> **Assignment**
Each line of the data below that contains "DisableContentDependencyDetection" must be copied.

> **Material provided**
-.-.-
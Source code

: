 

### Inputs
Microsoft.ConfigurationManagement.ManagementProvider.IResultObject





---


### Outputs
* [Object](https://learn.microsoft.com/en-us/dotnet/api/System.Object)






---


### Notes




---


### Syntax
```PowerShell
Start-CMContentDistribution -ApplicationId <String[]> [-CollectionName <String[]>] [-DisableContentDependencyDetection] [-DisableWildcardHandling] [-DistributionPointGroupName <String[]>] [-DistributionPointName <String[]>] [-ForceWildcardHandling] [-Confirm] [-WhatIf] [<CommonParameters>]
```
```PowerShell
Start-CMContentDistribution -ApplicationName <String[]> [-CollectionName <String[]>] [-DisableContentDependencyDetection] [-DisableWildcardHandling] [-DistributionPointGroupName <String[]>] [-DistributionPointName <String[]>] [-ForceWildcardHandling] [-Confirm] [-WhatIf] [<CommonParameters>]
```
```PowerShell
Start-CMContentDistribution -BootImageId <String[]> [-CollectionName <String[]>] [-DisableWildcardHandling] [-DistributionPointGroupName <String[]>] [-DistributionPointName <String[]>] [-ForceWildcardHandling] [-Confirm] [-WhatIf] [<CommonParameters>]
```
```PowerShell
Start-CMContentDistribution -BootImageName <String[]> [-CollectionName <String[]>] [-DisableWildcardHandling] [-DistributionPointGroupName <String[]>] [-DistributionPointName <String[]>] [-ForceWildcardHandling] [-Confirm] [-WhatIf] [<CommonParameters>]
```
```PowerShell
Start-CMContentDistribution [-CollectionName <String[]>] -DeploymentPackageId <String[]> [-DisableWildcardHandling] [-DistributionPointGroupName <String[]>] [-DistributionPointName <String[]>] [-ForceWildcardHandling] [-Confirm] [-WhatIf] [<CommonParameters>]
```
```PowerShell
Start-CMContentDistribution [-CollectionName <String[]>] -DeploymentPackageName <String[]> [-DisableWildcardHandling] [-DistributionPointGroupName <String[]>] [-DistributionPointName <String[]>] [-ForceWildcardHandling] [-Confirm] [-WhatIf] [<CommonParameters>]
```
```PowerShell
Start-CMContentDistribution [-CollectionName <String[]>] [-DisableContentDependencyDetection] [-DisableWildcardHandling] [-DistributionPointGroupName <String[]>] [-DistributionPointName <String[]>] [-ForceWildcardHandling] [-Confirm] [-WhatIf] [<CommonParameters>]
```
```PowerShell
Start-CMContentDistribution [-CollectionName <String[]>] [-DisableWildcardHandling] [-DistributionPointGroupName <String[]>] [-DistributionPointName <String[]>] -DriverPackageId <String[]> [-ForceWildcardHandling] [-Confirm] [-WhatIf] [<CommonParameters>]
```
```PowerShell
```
-.-.-
> **Solution to this task**
Start-CMContentDistribution -ApplicationId <String[]> [-CollectionName <String[]>] [-DisableContentDependencyDetection] [-DisableWildcardHandling] [-DistributionPointGroupName <String[]>] [-DistributionPointName <String[]>] [-ForceWildcardHandling] [-Confirm] [-WhatIf] [<CommonParameters>]
Start-CMContentDistribution -ApplicationName <String[]> [-CollectionName <String[]>] [-DisableContentDependencyDetection] [-DisableWildcardHandling] [-DistributionPointGroupName <String[]>] [-DistributionPointName <String[]>] [-ForceWildcardHandling] [-Confirm] [-WhatIf] [<CommonParameters>]
Start-CMContentDistribution [-CollectionName <String[]>] [-DisableContentDependencyDetection] [-DisableWildcardHandling] [-DistributionPointGroupName <String[]>] [-DistributionPointName <String[]>] [-ForceWildcardHandling] [-Confirm] [-WhatIf] [<CommonParameters>]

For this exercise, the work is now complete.